Allow those evaluated to verify data and analysis. Academics who have forced their way into Academic Analytics’ data trove have found it to be inaccurate, perhaps explaining the aforementioned secrecy. Through a New Jersey Open Public Records Act request, the President of the Rutgers faculty union, anthropologist David M Hughes, obtained his data. His/AA’s records indicate: 1/3 articles, 2/2 books, 100s/0 citations, $37,500/$0 grants. As the Leiden Manifesto stated: “Accurate, high-quality data take time and money to collate and process.” Enabling those being evaluated to verify data accuracy is essential.
Account for variation by field in publication and citation practices. Considerable research has gone into field normalization for bibliometric measures. The degree to which Academic Analytics complies with these techniques is unknown, given the lack of transparency around their algorithms.
Base assessment of individual researchers on a qualitative judgement of their portfolio. Academic Analytics is inherently reductionist and quantitative, reducing departments and individuals to a spider diagram.
Avoid misplaced concreteness and false precision. Academic Analytics’ numerical accounts of productivity and impact should perhaps be accompanied by estimation of the false positives and false negatives in the data, given known problems with its data accuracy.

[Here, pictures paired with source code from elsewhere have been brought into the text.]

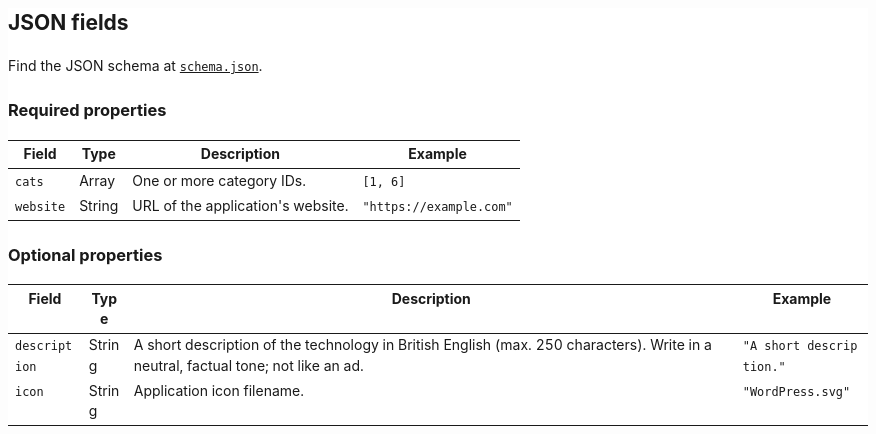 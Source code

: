 ## JSON fields

Find the JSON schema at [`schema.json`](https://github.com/aliasio/wappalyzer/blob/master/schema.json).

### Required properties

<table>
  <thead>
    <tr>
      <th>Field</th>
      <th>Type</th>
      <th>Description</th>
      <th>Example</th>
    </tr>
  </thead>
  <tbody>
    <tr>
      <td><code>cats</code></td>
      <td>Array</td>
      <td>
        One or more category IDs.
      </td>
      <td><code>[1, 6]</code></td>
    </tr>
    <tr>
      <td><code>website</code></td>
      <td>String</td>
      <td>URL of the application's website.</td>
      <td>
        <code>"https://example.com"</code>
      </td>
    </tr>
  </tbody>
</table>

### Optional properties

<table>
  <thead>
    <tr>
      <th>Field</th>
      <th>Type</th>
      <th>Description</th>
      <th>Example</th>
    </tr>
  </thead>
  <tbody>
    <tr>
      <td><code>description</code></td>
      <td>String</td>
      <td>
        A short description of the technology in British English (max.
        250 characters). Write in a neutral, factual tone; not like an
        ad.
      </td>
      <td><code>"A short description."</code></td>
    </tr>
    <tr>
      <td><code>icon</code></td>
      <td>String</td>
      <td>Application icon filename.</td>
      <td><code>"WordPress.svg"</code></td>
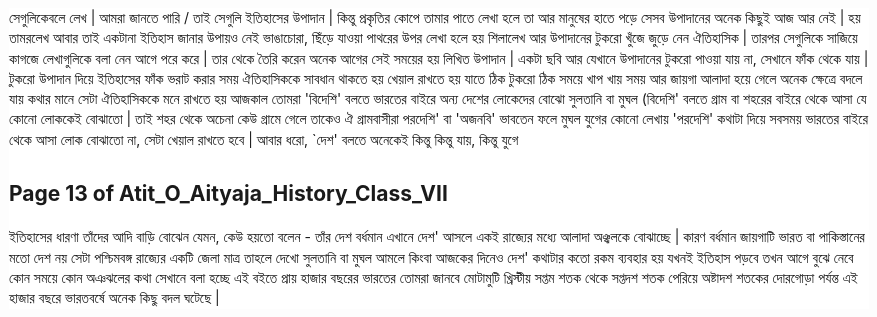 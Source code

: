 সেগুলিকেবলে লেখ |
আমরা জানতে পারি / তাই সেগুলি ইতিহাসের উপাদান | কিন্তু প্রকৃতির কোপে
তামার পাতে লেখা হলে তা
আর মানুষের হাতে পড়ে সেসব উপাদানের অনেক কিছুই আজ আর নেই |
হয়
তামরলেখ
আবার
তাই একটানা ইতিহাস জানার উপায়ও নেই
ভাঙাচোরা, ছিঁড়ে যাওয়া
পাথরের উপর লেখা হলে
হয় শিলালেখ
আর
উপাদানের টুকরো খুঁজে জুড়ে নেন ঐতিহাসিক | তারপর সেগুলিকে সাজিয়ে
কাগজে লেখাগুলিকে বলা
নেন আগে পরে করে | তার থেকে তৈরি করেন অনেক আগের সেই সময়ের
হয় লিখিত উপাদান |
একটা ছবি
আর যেখানে
উপাদানের টুকরো পাওয়া যায় না, সেখানে ফাঁক
থেকে যায় |
টুকরো উপাদান দিয়ে ইতিহাসের ফাঁক ভরাট করার সময় ঐতিহাসিককে
সাবধান থাকতে হয়
খেয়াল রাখতে হয় যাতে ঠিক টুকরো ঠিক সময়ে খাপ
খায়
সময় আর জায়গা আলাদা হয়ে গেলে অনেক ক্ষেত্রে বদলে যায় কথার
মানে
সেটা ঐতিহাসিককে মনে রাখতে হয়
আজকাল তোমরা 'বিদেশি'
বলতে ভারতের বাইরে অন্য দেশের লোকেদের বোঝো
সুলতানি বা
মুঘল
(বিদেশি' বলতে গ্রাম বা শহরের বাইরে থেকে আসা যে কোনো
লোককেই বোঝাতো | তাই শহর থেকে অচেনা কেউ গ্রামে গেলে তাকেও ঐ
গ্রামবাসীরা
পরদেশি' বা 'অজনবি' ভাবতেন
ফলে মুঘল যুগের কোনো
লেখায় 'পরদেশি' কথাটা দিয়ে সবসময় ভারতের বাইরে থেকে আসা লোক
বোঝাতো না, সেটা খেয়াল রাখতে হবে | আবার ধরো, `দেশ' বলতে অনেকেই
কিন্তু
কিন্তু
যায়,
কিন্তু
যুগে


## Page 13 of Atit_O_Aityaja_History_Class_VII
ইতিহাসের ধারণা
তাঁদের আদি বাড়ি বোঝেন
যেমন, কেউ হয়তো বলেন - তাঁর দেশ বর্ধমান
এখানে
দেশ' আসলে একই রাজ্যের মধ্যে আলাদা অঞ্ঝলকে বোঝাচ্ছে |
কারণ বর্ধমান জায়গাটি ভারত বা পাকিস্তানের মতো দেশ নয়
সেটা
পশ্চিমবঙ্গ রাজ্যের একটি জেলা মাত্র
তাহলে দেখো সুলতানি বা মুঘল
আমলে কিংবা আজকের দিনেও
দেশ' কথাটার কতো রকম ব্যবহার হয়
যখনই ইতিহাস পড়বে তখন আগে বুঝে নেবে কোন সময়ে কোন অঞঝলের
কথা সেখানে বলা হচ্ছে
এই বইতে প্রায় হাজার বছরের ভারতের
তোমরা জানবে
মোটামুটি খ্রিস্টীয় সপ্তম শতক থেকে সপ্তদশ শতক পেরিয়ে অষ্টাদশ শতকের
দোরগোড়া পর্যন্ত এই হাজার বছরে ভারতবর্ষে অনেক কিছু বদল ঘটেছে | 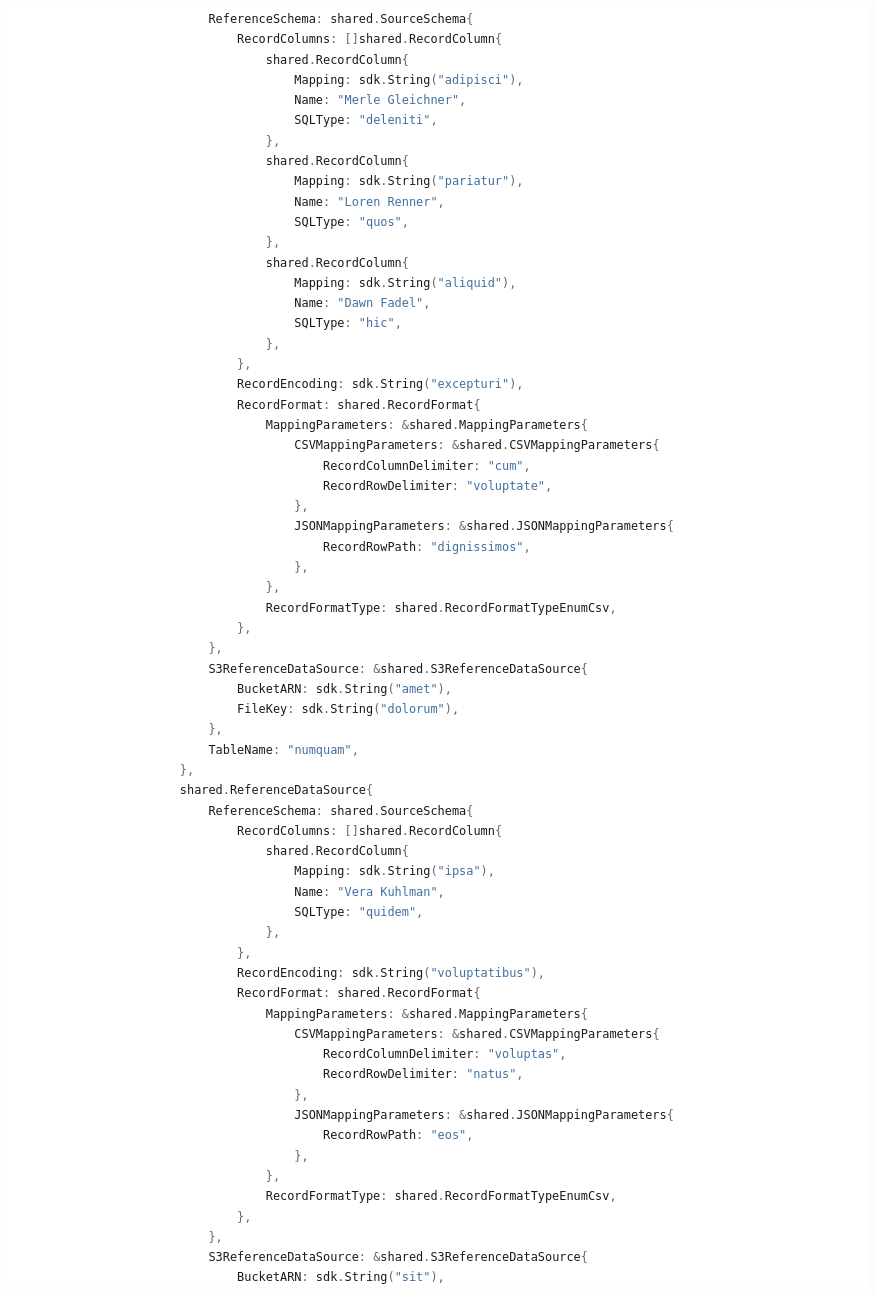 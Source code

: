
 ```go
                            ReferenceSchema: shared.SourceSchema{
                                RecordColumns: []shared.RecordColumn{
                                    shared.RecordColumn{
                                        Mapping: sdk.String("adipisci"),
                                        Name: "Merle Gleichner",
                                        SQLType: "deleniti",
                                    },
                                    shared.RecordColumn{
                                        Mapping: sdk.String("pariatur"),
                                        Name: "Loren Renner",
                                        SQLType: "quos",
                                    },
                                    shared.RecordColumn{
                                        Mapping: sdk.String("aliquid"),
                                        Name: "Dawn Fadel",
                                        SQLType: "hic",
                                    },
                                },
                                RecordEncoding: sdk.String("excepturi"),
                                RecordFormat: shared.RecordFormat{
                                    MappingParameters: &shared.MappingParameters{
                                        CSVMappingParameters: &shared.CSVMappingParameters{
                                            RecordColumnDelimiter: "cum",
                                            RecordRowDelimiter: "voluptate",
                                        },
                                        JSONMappingParameters: &shared.JSONMappingParameters{
                                            RecordRowPath: "dignissimos",
                                        },
                                    },
                                    RecordFormatType: shared.RecordFormatTypeEnumCsv,
                                },
                            },
                            S3ReferenceDataSource: &shared.S3ReferenceDataSource{
                                BucketARN: sdk.String("amet"),
                                FileKey: sdk.String("dolorum"),
                            },
                            TableName: "numquam",
                        },
                        shared.ReferenceDataSource{
                            ReferenceSchema: shared.SourceSchema{
                                RecordColumns: []shared.RecordColumn{
                                    shared.RecordColumn{
                                        Mapping: sdk.String("ipsa"),
                                        Name: "Vera Kuhlman",
                                        SQLType: "quidem",
                                    },
                                },
                                RecordEncoding: sdk.String("voluptatibus"),
                                RecordFormat: shared.RecordFormat{
                                    MappingParameters: &shared.MappingParameters{
                                        CSVMappingParameters: &shared.CSVMappingParameters{
                                            RecordColumnDelimiter: "voluptas",
                                            RecordRowDelimiter: "natus",
                                        },
                                        JSONMappingParameters: &shared.JSONMappingParameters{
                                            RecordRowPath: "eos",
                                        },
                                    },
                                    RecordFormatType: shared.RecordFormatTypeEnumCsv,
                                },
                            },
                            S3ReferenceDataSource: &shared.S3ReferenceDataSource{
                                BucketARN: sdk.String("sit"),
```
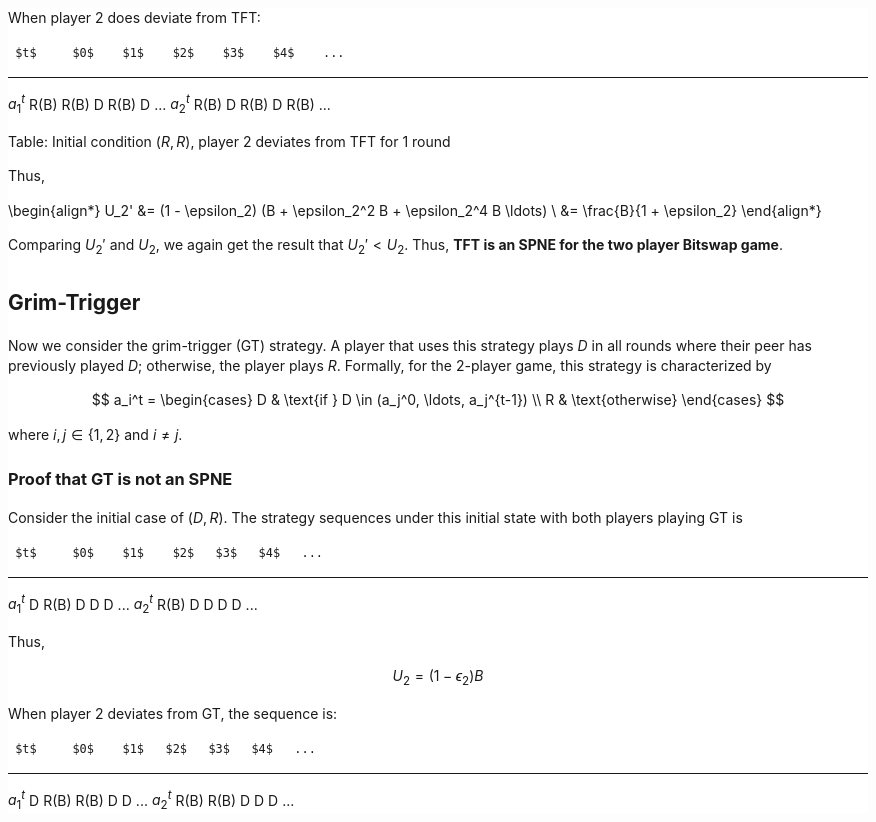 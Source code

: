 When player 2 does deviate from TFT:

     $t$     $0$    $1$    $2$    $3$    $4$    ...
  --------- ------ ------ ------ ------ ------ -----
   $a_1^t$   R(B)   R(B)    D     R(B)    D     ...
   $a_2^t$   R(B)    D     R(B)    D     R(B)   ...

Table: Initial condition $(R, R)$, player 2 deviates from TFT for 1 round

Thus,

\begin{align*}
U_2' &= (1 - \epsilon_2) (B + \epsilon_2^2 B + \epsilon_2^4 B \ldots) \\
     &= \frac{B}{1 + \epsilon_2}
\end{align*}

Comparing $U_2'$ and $U_2$, we again get the result that $U_2' < U_2$. Thus,
**TFT is an SPNE for the two player Bitswap game**.

Grim-Trigger
------------

Now we consider the grim-trigger (GT) strategy. A player that uses this strategy
plays $D$ in all rounds where their peer has previously played $D$; otherwise,
the player plays $R$. Formally, for the 2-player game, this strategy is
characterized by

$$
a_i^t =
  \begin{cases}
    D & \text{if } D \in (a_j^0, \ldots, a_j^{t-1}) \\
    R & \text{otherwise} 
  \end{cases}
$$

where $i, j \in \{1, 2\}$ and $i \neq j$.

### Proof that GT is not an SPNE

Consider the initial case of $(D, R)$. The strategy sequences under this initial
state with both players playing GT is

     $t$     $0$    $1$    $2$   $3$   $4$   ...
  --------- ------ ------ ----- ----- ----- -----
   $a_1^t$    D     R(B)    D     D     D    ...
   $a_2^t$   R(B)    D      D     D     D    ...

Thus,

$$
U_2 = (1 - \epsilon_2) B
$$

When player 2 deviates from GT, the sequence is:

     $t$     $0$    $1$   $2$   $3$   $4$   ...
  --------- ------ ----- ----- ----- ----- -----
   $a_1^t$    D     R(B)  R(B)   D     D    ...
   $a_2^t$   R(B)   R(B)   D     D     D    ...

Recognize the systemic effects of assessment and indicators. As stated in the Leiden Manifesto: “Indicators change the system through the incentives they establish.” By stressing peer comparison, Academic Analytics incentivizes publication in the ways that are measured in the system and disincentivizes activities that do not directly contribute to their indicators. This can lead to serious goal displacement, as faculty work to maximize Academic Analytics’ metrics, rather than institutional or disciplinary objectives. Thereby, provosts cede control over research strategies to companies like Academic Analytics.
Scrutinize indicators regularly and update them. The lack of transparency in Academic Analytics makes validation efforts nearly impossible. This is a serious shortcoming of the tool and the contracts AAU institutions have established with this company.
Finally, it goes without saying that the value of a research enterprise goes beyond maximizing papers and citations. Yet a ratings approach risks quantifying a complex variable like research quality in a way that fails to provide valuable information to administrators, while simultaneously ignoring and excluding the non-quantifiable ways research contributes toward our nation’s economic and societal goals. A primary focus on papers as a measure of institutional performance also exacerbates the recent trend of focusing almost exclusively on the numbers. It unwisely diminishes the social value that a faculty member provides to his or her community and our nation.
Thank you in advance for your consideration of AAU’s faculty views. We look forward to a conversation in the coming months about how we can enhance research excellence while protecting the integrity of the higher education enterprise.